How do I add a timeout to multiprocessing.connecti

2020-07-30 02:09发布

问题:

I've got two Python programs running. Program A connects to program B with the multiprocessing module:

# Connection code in program A
# -----------------------------
import multiprocessing
import multiprocessing.connection

...

connection = multiprocessing.connection.Client(
('localhost', 19191),                # <- address of program B
authkey='embeetle'.encode('utf-8')   # <- authorization key
)

...

connection.send(send_data)

recv_data = connection.recv()

It works perfectly most of the time. However, sometimes program B is frozen (the details don't matter much, but it usually happens when the GUI from program B spawns a modal window).
While program B is frozen, program A hangs at the following line:

connection = multiprocessing.connection.Client(
('localhost', 19191),                # <- address of program B
authkey='embeetle'.encode('utf-8')   # <- authorization key
)

It keeps waiting for a response. I would like to put a timeout parameter, but the call to multiprocessing.connection.Client(..) does not have one.

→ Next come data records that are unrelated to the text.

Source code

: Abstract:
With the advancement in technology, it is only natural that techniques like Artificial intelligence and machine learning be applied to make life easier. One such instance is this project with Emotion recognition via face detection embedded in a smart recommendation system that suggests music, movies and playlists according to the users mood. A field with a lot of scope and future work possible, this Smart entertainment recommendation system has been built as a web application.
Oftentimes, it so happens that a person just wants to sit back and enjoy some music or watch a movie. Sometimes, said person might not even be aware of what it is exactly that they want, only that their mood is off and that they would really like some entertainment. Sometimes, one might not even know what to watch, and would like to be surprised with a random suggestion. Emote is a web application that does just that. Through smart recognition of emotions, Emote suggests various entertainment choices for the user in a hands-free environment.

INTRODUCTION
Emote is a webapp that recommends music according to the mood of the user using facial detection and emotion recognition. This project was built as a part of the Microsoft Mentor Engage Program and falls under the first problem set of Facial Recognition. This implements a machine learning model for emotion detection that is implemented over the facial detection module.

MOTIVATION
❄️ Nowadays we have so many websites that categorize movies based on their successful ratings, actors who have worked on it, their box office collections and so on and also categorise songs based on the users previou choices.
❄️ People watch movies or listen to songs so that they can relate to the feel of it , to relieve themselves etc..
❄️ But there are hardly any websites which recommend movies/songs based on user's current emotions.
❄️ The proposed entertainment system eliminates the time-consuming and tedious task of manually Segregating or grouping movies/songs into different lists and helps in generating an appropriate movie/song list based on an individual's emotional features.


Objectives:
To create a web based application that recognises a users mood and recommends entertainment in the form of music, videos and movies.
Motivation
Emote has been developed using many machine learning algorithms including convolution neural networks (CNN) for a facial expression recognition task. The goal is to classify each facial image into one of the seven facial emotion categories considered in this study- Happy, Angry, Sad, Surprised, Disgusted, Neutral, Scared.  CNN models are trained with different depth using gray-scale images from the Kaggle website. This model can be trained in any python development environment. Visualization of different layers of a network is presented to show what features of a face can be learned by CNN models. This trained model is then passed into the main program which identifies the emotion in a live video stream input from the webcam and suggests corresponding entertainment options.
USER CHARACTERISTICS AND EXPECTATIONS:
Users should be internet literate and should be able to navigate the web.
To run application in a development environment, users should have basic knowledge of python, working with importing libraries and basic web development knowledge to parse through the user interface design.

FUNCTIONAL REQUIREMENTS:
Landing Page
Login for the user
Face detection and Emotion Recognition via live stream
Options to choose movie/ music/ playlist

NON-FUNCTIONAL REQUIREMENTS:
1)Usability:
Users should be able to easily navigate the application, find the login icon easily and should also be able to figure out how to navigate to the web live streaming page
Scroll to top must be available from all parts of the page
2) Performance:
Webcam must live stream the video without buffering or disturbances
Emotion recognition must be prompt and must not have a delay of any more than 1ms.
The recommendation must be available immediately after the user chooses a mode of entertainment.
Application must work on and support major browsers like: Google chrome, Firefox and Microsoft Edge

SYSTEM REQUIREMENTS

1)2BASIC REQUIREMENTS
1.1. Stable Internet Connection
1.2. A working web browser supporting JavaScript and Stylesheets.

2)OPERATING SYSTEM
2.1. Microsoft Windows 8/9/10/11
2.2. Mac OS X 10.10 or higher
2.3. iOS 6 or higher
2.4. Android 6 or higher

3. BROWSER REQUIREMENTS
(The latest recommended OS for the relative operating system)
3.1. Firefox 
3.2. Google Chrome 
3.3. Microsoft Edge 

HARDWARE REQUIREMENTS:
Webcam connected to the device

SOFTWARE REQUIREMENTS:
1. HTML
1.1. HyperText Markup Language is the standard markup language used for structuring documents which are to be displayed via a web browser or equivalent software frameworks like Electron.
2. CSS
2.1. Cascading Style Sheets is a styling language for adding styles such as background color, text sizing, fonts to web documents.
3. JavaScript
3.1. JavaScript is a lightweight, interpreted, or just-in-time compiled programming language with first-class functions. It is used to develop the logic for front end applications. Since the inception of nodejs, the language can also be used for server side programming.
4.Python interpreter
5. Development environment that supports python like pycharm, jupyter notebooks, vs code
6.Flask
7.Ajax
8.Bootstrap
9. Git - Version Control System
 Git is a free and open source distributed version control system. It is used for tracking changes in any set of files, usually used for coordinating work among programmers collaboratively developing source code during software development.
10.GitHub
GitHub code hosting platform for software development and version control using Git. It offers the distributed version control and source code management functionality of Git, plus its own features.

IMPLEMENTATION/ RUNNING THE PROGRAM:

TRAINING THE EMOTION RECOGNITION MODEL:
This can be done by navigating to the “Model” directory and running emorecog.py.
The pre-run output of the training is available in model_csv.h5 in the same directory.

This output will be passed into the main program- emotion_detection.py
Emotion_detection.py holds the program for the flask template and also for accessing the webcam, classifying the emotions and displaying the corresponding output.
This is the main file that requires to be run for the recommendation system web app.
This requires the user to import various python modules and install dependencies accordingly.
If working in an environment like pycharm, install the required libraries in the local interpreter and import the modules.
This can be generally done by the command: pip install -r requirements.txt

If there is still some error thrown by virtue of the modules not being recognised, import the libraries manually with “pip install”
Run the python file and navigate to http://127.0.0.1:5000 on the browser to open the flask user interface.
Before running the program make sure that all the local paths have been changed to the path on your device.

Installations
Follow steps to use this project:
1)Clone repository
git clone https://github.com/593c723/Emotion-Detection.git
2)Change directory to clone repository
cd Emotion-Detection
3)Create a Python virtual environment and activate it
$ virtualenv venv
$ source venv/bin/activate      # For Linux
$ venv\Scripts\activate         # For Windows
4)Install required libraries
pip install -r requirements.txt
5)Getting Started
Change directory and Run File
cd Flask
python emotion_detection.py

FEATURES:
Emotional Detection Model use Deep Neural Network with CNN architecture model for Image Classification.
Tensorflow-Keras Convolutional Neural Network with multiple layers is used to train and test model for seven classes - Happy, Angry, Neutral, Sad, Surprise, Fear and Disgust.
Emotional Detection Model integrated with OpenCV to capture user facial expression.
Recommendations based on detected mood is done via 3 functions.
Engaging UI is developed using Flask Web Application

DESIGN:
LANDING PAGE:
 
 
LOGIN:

How can I implement a timeout here?

 
Notes:
I'm working on a Windows 10 computer with Python 3.7.

回答1:

I would like to put a timeout parameter, but the call to multiprocessing.connection.Client(..) does not have one. How can I implement a timeout here?

Looking at the source to multiprocessing.connection in Python 3.7, the Client() function is a fairly brief wrapper around SocketClient() for your use case, which in turn wraps Connection().

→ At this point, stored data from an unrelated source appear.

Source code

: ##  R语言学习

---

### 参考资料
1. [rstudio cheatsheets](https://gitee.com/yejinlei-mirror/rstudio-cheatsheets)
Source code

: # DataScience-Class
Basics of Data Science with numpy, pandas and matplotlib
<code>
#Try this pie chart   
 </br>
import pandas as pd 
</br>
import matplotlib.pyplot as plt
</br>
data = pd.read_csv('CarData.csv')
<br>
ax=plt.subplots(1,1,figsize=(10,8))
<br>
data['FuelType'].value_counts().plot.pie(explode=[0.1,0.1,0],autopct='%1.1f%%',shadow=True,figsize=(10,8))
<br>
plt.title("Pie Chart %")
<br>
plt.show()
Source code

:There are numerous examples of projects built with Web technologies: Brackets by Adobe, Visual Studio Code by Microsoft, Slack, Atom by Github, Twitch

At first it looked fairly straightforward to write a ClientWithTimeout wrapper that does the same thing, but additionally calls settimeout() on the socket it creates for the connection. However, this does not have the correct effect, because:

  1. Python implements its own socket timeout behaviour by using select() and an underlying non-blocking OS socket; this behaviour is what is configured by settimeout().

  2. Connection operates directly on an OS socket handle, which is returned by calling detach() on the normal Python socket object.

  3. Since Python has set the OS socket handle to the non-blocking mode, recv() calls on it return immediately rather than waiting for the timeout period.

However, we can still set a receive timeout on the underlying OS socket handle by using the low-level SO_RCVTIMEO socket option.

Hence the second version of my solution:

from multiprocessing.connection import Connection, answer_challenge, deliver_challenge
import socket, struct

def ClientWithTimeout(address, authkey, timeout):

    with socket.socket(socket.AF_INET) as s:
        s.setblocking(True)
        s.connect(address)

        # We'd like to call s.settimeout(timeout) here, but that won't work.

        # Instead, prepare a C "struct timeval" to specify timeout. Note that
        # these field sizes may differ by platform.
        seconds = int(timeout)
        microseconds = int((timeout - seconds) * 1e6)
        timeval = struct.pack("@LL", seconds, microseconds)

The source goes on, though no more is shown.